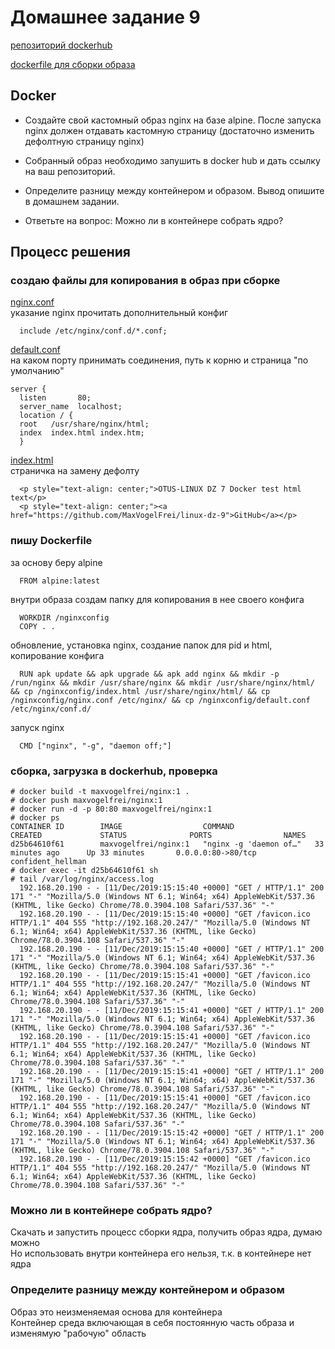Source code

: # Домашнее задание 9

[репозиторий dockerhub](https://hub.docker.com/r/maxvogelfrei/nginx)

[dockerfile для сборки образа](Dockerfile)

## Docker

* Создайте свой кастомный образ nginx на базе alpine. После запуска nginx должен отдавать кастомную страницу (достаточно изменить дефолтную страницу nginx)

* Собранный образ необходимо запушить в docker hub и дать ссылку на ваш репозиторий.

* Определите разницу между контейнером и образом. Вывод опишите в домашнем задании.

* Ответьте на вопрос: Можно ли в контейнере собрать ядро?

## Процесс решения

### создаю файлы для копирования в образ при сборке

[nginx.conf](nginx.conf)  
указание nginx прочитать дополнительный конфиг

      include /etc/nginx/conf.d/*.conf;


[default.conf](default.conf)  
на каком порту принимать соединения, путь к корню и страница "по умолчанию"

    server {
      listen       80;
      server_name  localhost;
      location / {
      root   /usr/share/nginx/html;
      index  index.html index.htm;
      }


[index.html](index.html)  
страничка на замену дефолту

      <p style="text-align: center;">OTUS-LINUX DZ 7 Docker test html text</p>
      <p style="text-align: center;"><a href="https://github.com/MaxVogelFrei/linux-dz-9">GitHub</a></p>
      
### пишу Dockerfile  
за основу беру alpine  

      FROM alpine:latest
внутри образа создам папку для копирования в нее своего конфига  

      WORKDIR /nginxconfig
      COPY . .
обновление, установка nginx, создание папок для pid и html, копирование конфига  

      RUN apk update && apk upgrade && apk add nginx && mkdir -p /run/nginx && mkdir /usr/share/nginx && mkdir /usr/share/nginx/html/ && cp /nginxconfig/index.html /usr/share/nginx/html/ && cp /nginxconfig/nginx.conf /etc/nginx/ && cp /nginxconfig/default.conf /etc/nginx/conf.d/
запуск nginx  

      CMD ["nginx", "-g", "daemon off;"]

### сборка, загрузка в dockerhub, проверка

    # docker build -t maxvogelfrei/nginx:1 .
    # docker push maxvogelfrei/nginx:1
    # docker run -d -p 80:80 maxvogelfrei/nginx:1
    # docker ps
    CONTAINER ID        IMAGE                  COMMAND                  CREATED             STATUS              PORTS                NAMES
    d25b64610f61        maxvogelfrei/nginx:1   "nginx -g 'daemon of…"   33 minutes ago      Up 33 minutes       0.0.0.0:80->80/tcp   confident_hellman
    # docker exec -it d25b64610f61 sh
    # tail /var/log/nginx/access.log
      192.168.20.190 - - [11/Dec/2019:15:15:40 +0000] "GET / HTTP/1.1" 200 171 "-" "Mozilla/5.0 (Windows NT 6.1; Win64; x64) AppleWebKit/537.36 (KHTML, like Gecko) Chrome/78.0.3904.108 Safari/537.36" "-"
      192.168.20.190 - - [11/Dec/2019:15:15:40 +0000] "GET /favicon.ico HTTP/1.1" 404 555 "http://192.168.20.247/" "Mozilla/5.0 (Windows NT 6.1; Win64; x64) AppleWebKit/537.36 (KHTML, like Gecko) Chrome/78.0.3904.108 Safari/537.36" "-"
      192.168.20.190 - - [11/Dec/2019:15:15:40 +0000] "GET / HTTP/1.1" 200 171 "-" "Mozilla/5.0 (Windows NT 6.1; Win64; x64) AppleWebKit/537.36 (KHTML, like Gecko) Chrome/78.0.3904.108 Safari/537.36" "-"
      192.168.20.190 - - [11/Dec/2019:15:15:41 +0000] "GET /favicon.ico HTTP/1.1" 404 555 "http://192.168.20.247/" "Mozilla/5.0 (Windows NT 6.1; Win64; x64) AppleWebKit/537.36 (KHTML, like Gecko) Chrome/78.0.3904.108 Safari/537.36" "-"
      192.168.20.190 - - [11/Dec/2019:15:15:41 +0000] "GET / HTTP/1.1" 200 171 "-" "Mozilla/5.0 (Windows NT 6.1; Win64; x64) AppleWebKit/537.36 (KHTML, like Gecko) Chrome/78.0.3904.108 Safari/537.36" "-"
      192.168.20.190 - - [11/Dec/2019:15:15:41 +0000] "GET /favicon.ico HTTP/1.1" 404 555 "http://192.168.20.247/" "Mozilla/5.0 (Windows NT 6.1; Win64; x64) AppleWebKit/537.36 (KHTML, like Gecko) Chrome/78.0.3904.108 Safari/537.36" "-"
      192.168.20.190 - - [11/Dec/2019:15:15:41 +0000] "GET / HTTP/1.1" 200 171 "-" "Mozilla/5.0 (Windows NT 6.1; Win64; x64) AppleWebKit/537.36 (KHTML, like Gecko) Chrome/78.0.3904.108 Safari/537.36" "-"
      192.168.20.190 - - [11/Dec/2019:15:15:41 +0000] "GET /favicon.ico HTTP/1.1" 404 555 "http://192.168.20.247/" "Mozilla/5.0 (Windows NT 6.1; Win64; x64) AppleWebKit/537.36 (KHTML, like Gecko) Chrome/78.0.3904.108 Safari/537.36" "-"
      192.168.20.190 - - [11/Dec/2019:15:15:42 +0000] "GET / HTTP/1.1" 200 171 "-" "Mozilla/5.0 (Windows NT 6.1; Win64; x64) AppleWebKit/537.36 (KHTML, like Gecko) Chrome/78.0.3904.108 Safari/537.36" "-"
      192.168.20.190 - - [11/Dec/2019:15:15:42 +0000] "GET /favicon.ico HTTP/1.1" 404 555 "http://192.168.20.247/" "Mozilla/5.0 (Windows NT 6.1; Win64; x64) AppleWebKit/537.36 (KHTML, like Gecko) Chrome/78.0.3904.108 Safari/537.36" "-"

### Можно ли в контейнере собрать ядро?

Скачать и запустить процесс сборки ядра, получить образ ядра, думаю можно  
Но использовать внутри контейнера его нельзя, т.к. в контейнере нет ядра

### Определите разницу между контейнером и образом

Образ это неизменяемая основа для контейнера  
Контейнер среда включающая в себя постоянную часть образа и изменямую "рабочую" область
──────
# EXERCISE INSTRUCTIONS
In the listing above, start at the line with "на ваш репозиторий.", go on through the line with "test html text</p>", and copy each of those lines exactly; leave out all the rest.

# SOLVED EXERCISE
* Собранный образ необходимо запушить в docker hub и дать ссылку на ваш репозиторий.

* Определите разницу между контейнером и образом. Вывод опишите в домашнем задании.

* Ответьте на вопрос: Можно ли в контейнере собрать ядро?

## Процесс решения

### создаю файлы для копирования в образ при сборке

[nginx.conf](nginx.conf)  
указание nginx прочитать дополнительный конфиг

      include /etc/nginx/conf.d/*.conf;


[default.conf](default.conf)  
на каком порту принимать соединения, путь к корню и страница "по умолчанию"

    server {
      listen       80;
      server_name  localhost;
      location / {
      root   /usr/share/nginx/html;
      index  index.html index.htm;
      }


[index.html](index.html)  
страничка на замену дефолту

      <p style="text-align: center;">OTUS-LINUX DZ 7 Docker test html text</p>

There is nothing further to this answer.